(Dataset excerpts Opens)

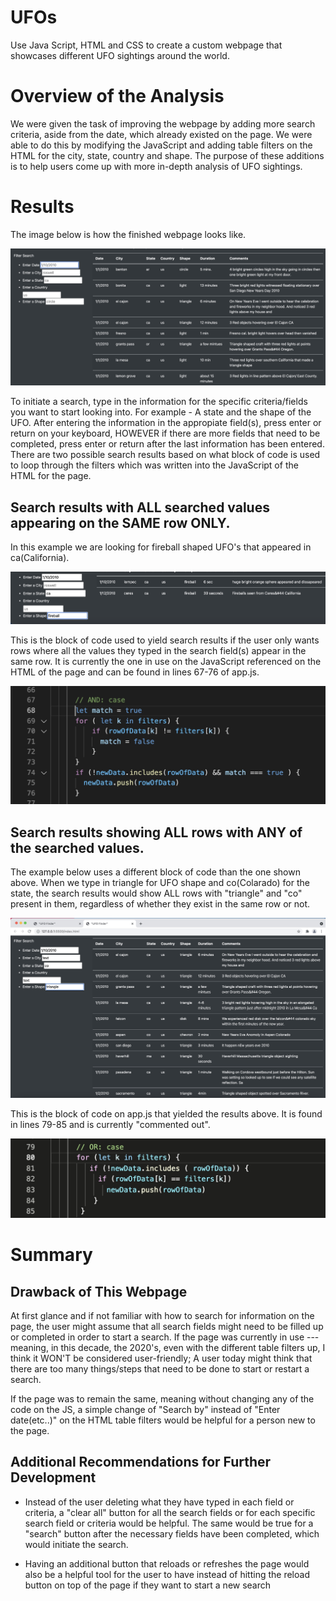 # UFOs
Use Java Script, HTML and CSS to create a custom webpage that showcases different UFO sightings around the world.

# Overview of the Analysis

We were given the task of improving the webpage by adding more search criteria, aside from the date, which already existed on the page. We were able to do this by modifying the JavaScript and adding table filters on the HTML for the city, state, country and shape. The purpose of these additions is to help users come up with more in-depth analysis of UFO sightings. 

# Results

The image below is how the finished webpage looks like. 

![UFO_sightings](resources/ufo_sightings.png)

To initiate a search, type in the information for the specific criteria/fields you want to start looking into. For example - A state and the shape of the UFO. After entering the information in the appropiate field(s), press enter or return on your keyboard, HOWEVER if there are more fields that need to be completed, press enter or return after the last information has been entered. There are two possible search results based on what block of code is used to loop through the filters which was written into the JavaScript of the HTML for the page.

## Search results with ALL searched values appearing on the SAME row ONLY.

 In this example we are looking for fireball shaped UFO's that appeared in ca(California).

![Fireballs_in_California](resources/ca_fireballs.png)

This is the block of code used to yield search results if the user only wants rows where all the values they typed in the search field(s) appear in the same row. It is currently the one in use on the JavaScript referenced on the HTML of the page and can be found in lines 67-76 of app.js.     

![And_Case_Filter](resources/and_case.png)

## Search results showing ALL rows with ANY of the searched values.

The example below uses a different block of code than the one shown above. When we type in triangle for UFO shape and co(Colarado) for the state, the search results would show ALL rows with "triangle" and "co" present in them, regardless of whether they exist in the same row or not.

![Triangles_or_Colorado](resources/co_triangles.png)

This is the block of code on app.js that yielded the results above. It is found in lines 79-85 and is currently "commented out".

![Or_Case_Filter](resources/or_case.png)

# Summary

## Drawback of This Webpage
At first glance and if not familiar with how to search for information on the page, the user might assume that all search fields might need to be filled up or completed in order to start a search. If the page was currently in use ---meaning, in this decade, the 2020's, even with the different table filters up, I think it WON'T be considered user-friendly; A user today might think that there are too many things/steps that need to be done to start or restart a search.

If the page was to remain the same, meaning without changing any of the code on the JS, a simple change of "Search by" instead of "Enter date(etc..)" on the HTML table filters would be helpful for a person new to the page. 

## Additional Recommendations for Further Development

* Instead of the user deleting what they have typed in each field or criteria, a "clear all" button for all the search fields or for each specific search field or criteria would be helpful. The same would be true for a "search" button after the necessary fields have been completed, which would initiate the search.
  
* Having an additional button that reloads or refreshes the page would also be a helpful tool for the user to have instead of hitting the reload button on top of the page if they want to start a new search
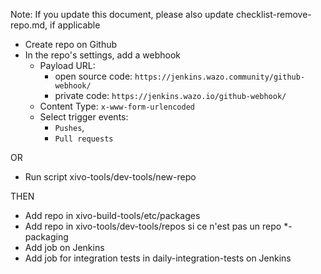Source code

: Note: If you update this document, please also update checklist-remove-repo.md, if applicable

- Create repo on Github
- In the repo's settings, add a webhook
  - Payload URL: 
    - open source code: `https://jenkins.wazo.community/github-webhook/`
    - private code: `https://jenkins.wazo.io/github-webhook/`
  - Content Type: `x-www-form-urlencoded`
  - Select trigger events: 
    - `Pushes`, 
    - `Pull requests`

OR

- Run script xivo-tools/dev-tools/new-repo

THEN

- Add repo in xivo-build-tools/etc/packages
- Add repo in xivo-tools/dev-tools/repos si ce n'est pas un repo \*-packaging
- Add job on Jenkins
- Add job for integration tests in daily-integration-tests on Jenkins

(Dataset excerpts Closes)

◆ **Try it**:
Any picture among the entries must be skipped; copy all else exactly.

◆ **Exercise result**:
 # UFOs
Use Java Script, HTML and CSS to create a custom webpage that showcases different UFO sightings around the world.

# Overview of the Analysis

We were given the task of improving the webpage by adding more search criteria, aside from the date, which already existed on the page. We were able to do this by modifying the JavaScript and adding table filters on the HTML for the city, state, country and shape. The purpose of these additions is to help users come up with more in-depth analysis of UFO sightings. 

# Results

The image below is how the finished webpage looks like. 

![UFO_sightings](resources/ufo_sightings.png)

To initiate a search, type in the information for the specific criteria/fields you want to start looking into. For example - A state and the shape of the UFO. After entering the information in the appropiate field(s), press enter or return on your keyboard, HOWEVER if there are more fields that need to be completed, press enter or return after the last information has been entered. There are two possible search results based on what block of code is used to loop through the filters which was written into the JavaScript of the HTML for the page.

## Search results with ALL searched values appearing on the SAME row ONLY.

 In this example we are looking for fireball shaped UFO's that appeared in ca(California).

![Fireballs_in_California](resources/ca_fireballs.png)

This is the block of code used to yield search results if the user only wants rows where all the values they typed in the search field(s) appear in the same row. It is currently the one in use on the JavaScript referenced on the HTML of the page and can be found in lines 67-76 of app.js.     

![And_Case_Filter](resources/and_case.png)

## Search results showing ALL rows with ANY of the searched values.

The example below uses a different block of code than the one shown above. When we type in triangle for UFO shape and co(Colarado) for the state, the search results would show ALL rows with "triangle" and "co" present in them, regardless of whether they exist in the same row or not.

![Triangles_or_Colorado](resources/co_triangles.png)

This is the block of code on app.js that yielded the results above. It is found in lines 79-85 and is currently "commented out".

![Or_Case_Filter](resources/or_case.png)

# Summary

## Drawback of This Webpage
At first glance and if not familiar with how to search for information on the page, the user might assume that all search fields might need to be filled up or completed in order to start a search. If the page was currently in use ---meaning, in this decade, the 2020's, even with the different table filters up, I think it WON'T be considered user-friendly; A user today might think that there are too many things/steps that need to be done to start or restart a search.

If the page was to remain the same, meaning without changing any of the code on the JS, a simple change of "Search by" instead of "Enter date(etc..)" on the HTML table filters would be helpful for a person new to the page. 

## Additional Recommendations for Further Development

* Instead of the user deleting what they have typed in each field or criteria, a "clear all" button for all the search fields or for each specific search field or criteria would be helpful. The same would be true for a "search" button after the necessary fields have been completed, which would initiate the search.
  
* Having an additional button that reloads or refreshes the page would also be a helpful tool for the user to have instead of hitting the reload button on top of the page if they want to start a new search
Source code

: Note: If you update this document, please also update checklist-remove-repo.md, if applicable

- Create repo on Github
- In the repo's settings, add a webhook
  - Payload URL: 
    - open source code: `https://jenkins.wazo.community/github-webhook/`
    - private code: `https://jenkins.wazo.io/github-webhook/`
  - Content Type: `x-www-form-urlencoded`
  - Select trigger events: 
    - `Pushes`, 
    - `Pull requests`

OR

- Run script xivo-tools/dev-tools/new-repo

THEN

- Add repo in xivo-build-tools/etc/packages
- Add repo in xivo-tools/dev-tools/repos si ce n'est pas un repo \*-packaging
- Add job on Jenkins
- Add job for integration tests in daily-integration-tests on Jenkins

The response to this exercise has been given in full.